Make per-connector queue size and concurrency settings user-configurable or adapative
Problem Description
"Queue is full" messages in logs are indication of backpressure experienced by connector, i.e., we are fetching documents from the 3rd party service/server faster than we are able to ingest into Elasticsearch.
Currently, various connectors (e.g, box, outlook, confluence, jira, servicenow, teams) have hardcoded QUEUE_MEM_SIZE and CONCURRENT_TASKS or MAX_CONCURRENCY settings. Tuning these settings can make the connector fetch documents slower to alleviate backpressure.
Proposed Solution
We should consider making these settings user-configurable or adaptive so that users do not have to manually tune.
As a shorter term effort, it will also be helpful to make the "Queue is full" error actionable (e.g., provide a more detailed explanation about the cause and what remediation actions users can take).
cc: @artem-shelkovnikov , @jedrazb , @seanstory
During my previous SDH week, I spent a few hours coming up with this PR that makes the maximum size of a connector's in-memory queue configurable. After thinking about it over the following weekend, I realized it's not a good solution, and I've since abandoned the PR.
I have an alternative solution I'd like to propose.

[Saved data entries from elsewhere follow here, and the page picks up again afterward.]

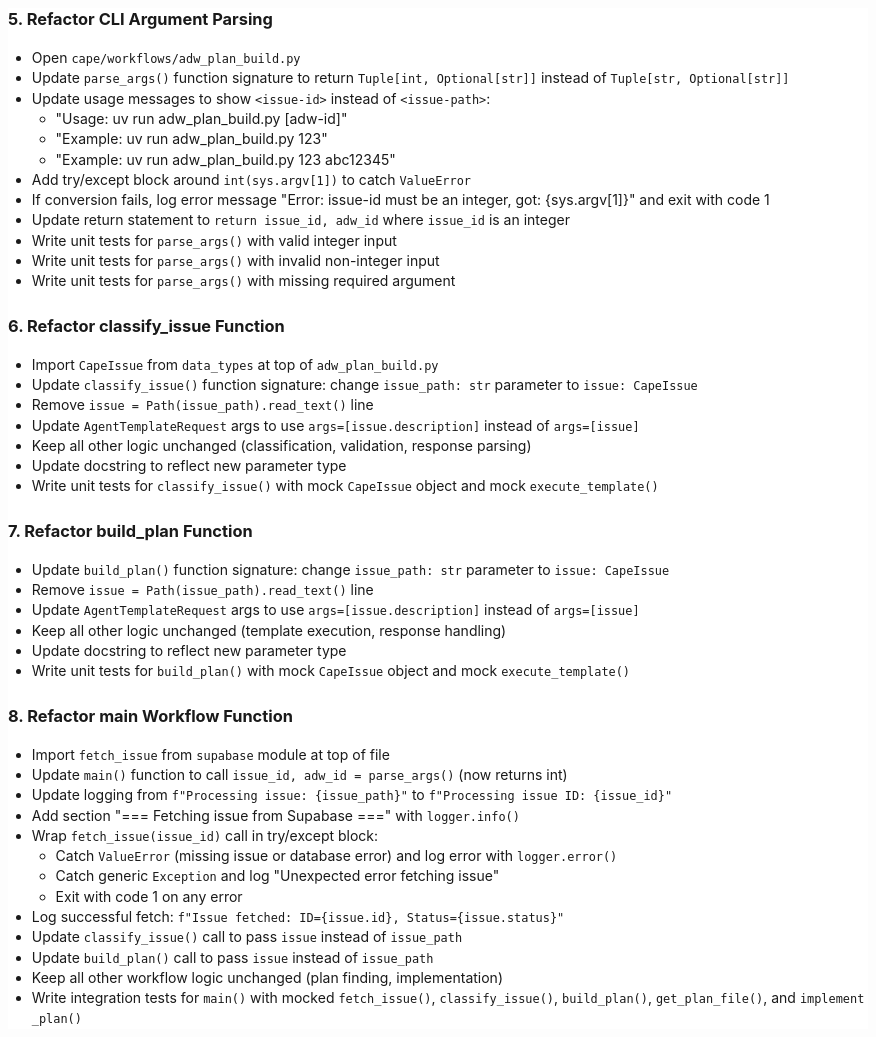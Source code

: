 ### 5. Refactor CLI Argument Parsing

- Open `cape/workflows/adw_plan_build.py`
- Update `parse_args()` function signature to return `Tuple[int, Optional[str]]` instead of `Tuple[str, Optional[str]]`
- Update usage messages to show `<issue-id>` instead of `<issue-path>`:
  - "Usage: uv run adw_plan_build.py <issue-id> [adw-id]"
  - "Example: uv run adw_plan_build.py 123"
  - "Example: uv run adw_plan_build.py 123 abc12345"
- Add try/except block around `int(sys.argv[1])` to catch `ValueError`
- If conversion fails, log error message "Error: issue-id must be an integer, got: {sys.argv[1]}" and exit with code 1
- Update return statement to `return issue_id, adw_id` where `issue_id` is an integer
- Write unit tests for `parse_args()` with valid integer input
- Write unit tests for `parse_args()` with invalid non-integer input
- Write unit tests for `parse_args()` with missing required argument

### 6. Refactor classify_issue Function

- Import `CapeIssue` from `data_types` at top of `adw_plan_build.py`
- Update `classify_issue()` function signature: change `issue_path: str` parameter to `issue: CapeIssue`
- Remove `issue = Path(issue_path).read_text()` line
- Update `AgentTemplateRequest` args to use `args=[issue.description]` instead of `args=[issue]`
- Keep all other logic unchanged (classification, validation, response parsing)
- Update docstring to reflect new parameter type
- Write unit tests for `classify_issue()` with mock `CapeIssue` object and mock `execute_template()`

### 7. Refactor build_plan Function

- Update `build_plan()` function signature: change `issue_path: str` parameter to `issue: CapeIssue`
- Remove `issue = Path(issue_path).read_text()` line
- Update `AgentTemplateRequest` args to use `args=[issue.description]` instead of `args=[issue]`
- Keep all other logic unchanged (template execution, response handling)
- Update docstring to reflect new parameter type
- Write unit tests for `build_plan()` with mock `CapeIssue` object and mock `execute_template()`

### 8. Refactor main Workflow Function

- Import `fetch_issue` from `supabase` module at top of file
- Update `main()` function to call `issue_id, adw_id = parse_args()` (now returns int)
- Update logging from `f"Processing issue: {issue_path}"` to `f"Processing issue ID: {issue_id}"`
- Add section "=== Fetching issue from Supabase ===" with `logger.info()`
- Wrap `fetch_issue(issue_id)` call in try/except block:
  - Catch `ValueError` (missing issue or database error) and log error with `logger.error()`
  - Catch generic `Exception` and log "Unexpected error fetching issue"
  - Exit with code 1 on any error
- Log successful fetch: `f"Issue fetched: ID={issue.id}, Status={issue.status}"`
- Update `classify_issue()` call to pass `issue` instead of `issue_path`
- Update `build_plan()` call to pass `issue` instead of `issue_path`
- Keep all other workflow logic unchanged (plan finding, implementation)
- Write integration tests for `main()` with mocked `fetch_issue()`, `classify_issue()`, `build_plan()`, `get_plan_file()`, and `implement_plan()`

Adaptive per-connector rate-limiting based on average time-in-queue
There's two implementation parts to this:
- Extend our in-memory queue to track average time-in-queue for its data elements
- Enhance data sources to leverage the average time-in-queue value to inform rate-limiting behavior
Extend the in-memory queue
We will modify the queue object (which is an extension of the asyncio.Queue object) to timestamp all incoming data on put(). This can be done with a generic wrapper class that encapsulates data and maintains a timestamp value that gets set in the put() method.

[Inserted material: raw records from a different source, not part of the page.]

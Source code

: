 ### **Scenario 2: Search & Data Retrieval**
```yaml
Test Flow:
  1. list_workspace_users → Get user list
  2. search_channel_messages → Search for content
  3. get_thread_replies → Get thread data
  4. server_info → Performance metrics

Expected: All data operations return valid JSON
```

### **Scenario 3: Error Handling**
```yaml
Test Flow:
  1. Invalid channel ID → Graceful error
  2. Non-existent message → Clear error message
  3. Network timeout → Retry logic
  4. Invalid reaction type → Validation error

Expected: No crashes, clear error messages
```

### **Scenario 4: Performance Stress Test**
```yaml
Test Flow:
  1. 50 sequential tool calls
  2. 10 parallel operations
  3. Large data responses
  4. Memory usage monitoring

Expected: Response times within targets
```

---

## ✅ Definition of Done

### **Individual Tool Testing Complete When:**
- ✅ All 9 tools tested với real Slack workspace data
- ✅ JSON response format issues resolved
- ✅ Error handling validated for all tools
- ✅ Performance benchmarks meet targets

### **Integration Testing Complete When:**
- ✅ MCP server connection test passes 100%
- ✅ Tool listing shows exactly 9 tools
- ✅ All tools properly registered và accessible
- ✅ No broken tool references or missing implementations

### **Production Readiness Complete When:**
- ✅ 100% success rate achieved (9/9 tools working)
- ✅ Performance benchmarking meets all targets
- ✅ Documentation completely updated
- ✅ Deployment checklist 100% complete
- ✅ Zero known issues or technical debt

During get() calls, that timestamp value is read and added to a running average (which we can calculate intermittently based on some condition), and the data is simply returned.
Rate limiting
Given that the data sources themselves (jira.py, confluence.py etc) are responsible for handling their API calls, they should thus be responsible for implementing their rate-limiting. This could be something as simple as blocking API calls for N amount of time, where
N = queue.avg_time_in_queue * 1.1 // API calls would come in slightly slower than average time-in-queue
or some other calculated value. The above is simply an example, not a final determination of how rate limiting should be informed. I suspect some experiments will have to be done during development to ensure the queue is kept "warm" at all times during a sync, and that the rate limiting is reactive enough in all situations.
Benefits
The biggest benefit to this designs are:
-
Decouples the notion of rate limiting from in-use memory size. Accurately transposing a notion of size (bytes or # of elements in queue) to how long we have to hold up API calls (milliseconds) is a harder task than simply correlating the time of an object in a queue to how long API calls may need to wait.
-
It leaves rate-limiting details up to the discretion of the data source. In other words, we don't have to enforce any rate-limiting rules if we don't want to, but we are providing a very useful data point that we or other contributors can utilize to implement rate limiting.

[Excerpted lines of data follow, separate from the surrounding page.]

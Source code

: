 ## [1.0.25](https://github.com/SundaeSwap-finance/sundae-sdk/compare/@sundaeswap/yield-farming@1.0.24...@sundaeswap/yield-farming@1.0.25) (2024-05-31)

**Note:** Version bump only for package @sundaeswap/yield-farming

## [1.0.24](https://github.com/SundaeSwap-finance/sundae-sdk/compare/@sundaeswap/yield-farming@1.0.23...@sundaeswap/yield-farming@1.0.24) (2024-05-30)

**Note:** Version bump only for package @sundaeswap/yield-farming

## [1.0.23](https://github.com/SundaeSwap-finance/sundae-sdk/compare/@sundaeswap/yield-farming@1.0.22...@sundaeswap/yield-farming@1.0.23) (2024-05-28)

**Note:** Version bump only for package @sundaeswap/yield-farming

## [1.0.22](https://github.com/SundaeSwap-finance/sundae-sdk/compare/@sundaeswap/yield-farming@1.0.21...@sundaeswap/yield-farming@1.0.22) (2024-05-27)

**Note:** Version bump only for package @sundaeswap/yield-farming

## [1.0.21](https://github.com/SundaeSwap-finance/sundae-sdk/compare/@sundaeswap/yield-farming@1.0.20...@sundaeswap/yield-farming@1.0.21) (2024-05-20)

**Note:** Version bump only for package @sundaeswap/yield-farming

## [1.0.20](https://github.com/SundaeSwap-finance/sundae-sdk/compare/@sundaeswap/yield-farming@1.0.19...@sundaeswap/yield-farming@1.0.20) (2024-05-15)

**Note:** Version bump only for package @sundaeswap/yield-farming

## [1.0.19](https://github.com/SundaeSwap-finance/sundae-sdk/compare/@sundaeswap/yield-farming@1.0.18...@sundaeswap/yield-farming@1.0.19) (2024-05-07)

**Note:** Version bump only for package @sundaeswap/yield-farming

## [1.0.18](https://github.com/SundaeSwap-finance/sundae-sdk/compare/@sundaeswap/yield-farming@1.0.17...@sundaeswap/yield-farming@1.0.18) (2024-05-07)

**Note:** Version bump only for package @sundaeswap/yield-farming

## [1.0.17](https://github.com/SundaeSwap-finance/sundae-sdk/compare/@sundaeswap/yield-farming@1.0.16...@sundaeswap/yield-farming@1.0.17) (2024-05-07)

Design considerations and concerns
-
Cold starts. Rate limiting should not be in effect until the queue "warms up" and the running average stabilizes.
-
Reactivity. A data source may need to check the queue's average time-in-queue often to react quickly to it. How and when this happens may look different based on each data source, but it's something to consider that we may not have a one-size-fits-all solution here.
Do we even need these connector-specific queues? This feels like something that Crest added because they were copying patterns from elsewhere. But we shouldn't need these, right?
But we shouldn't need these, right?
I'm positive we could remove queue usage at the data source-level and implement rate limiting another way, such as maintaining TTL of indexing jobs and having that value be accessible to a data source to inform how much we rate limit.
The big, big drawback of my proposed solution above is that it would only be useful to data sources that utilize queues in their implementations (jira, confluence, MSFT teams etc)
I want to also talk about the queues and rate limiting here.
There is already framework-level throttling done with MemQueue that happens during the ingestion of documents to Elasticsearch:
[ Connector ] -> [ Memory Queue ] -> [ Elasticsearch ]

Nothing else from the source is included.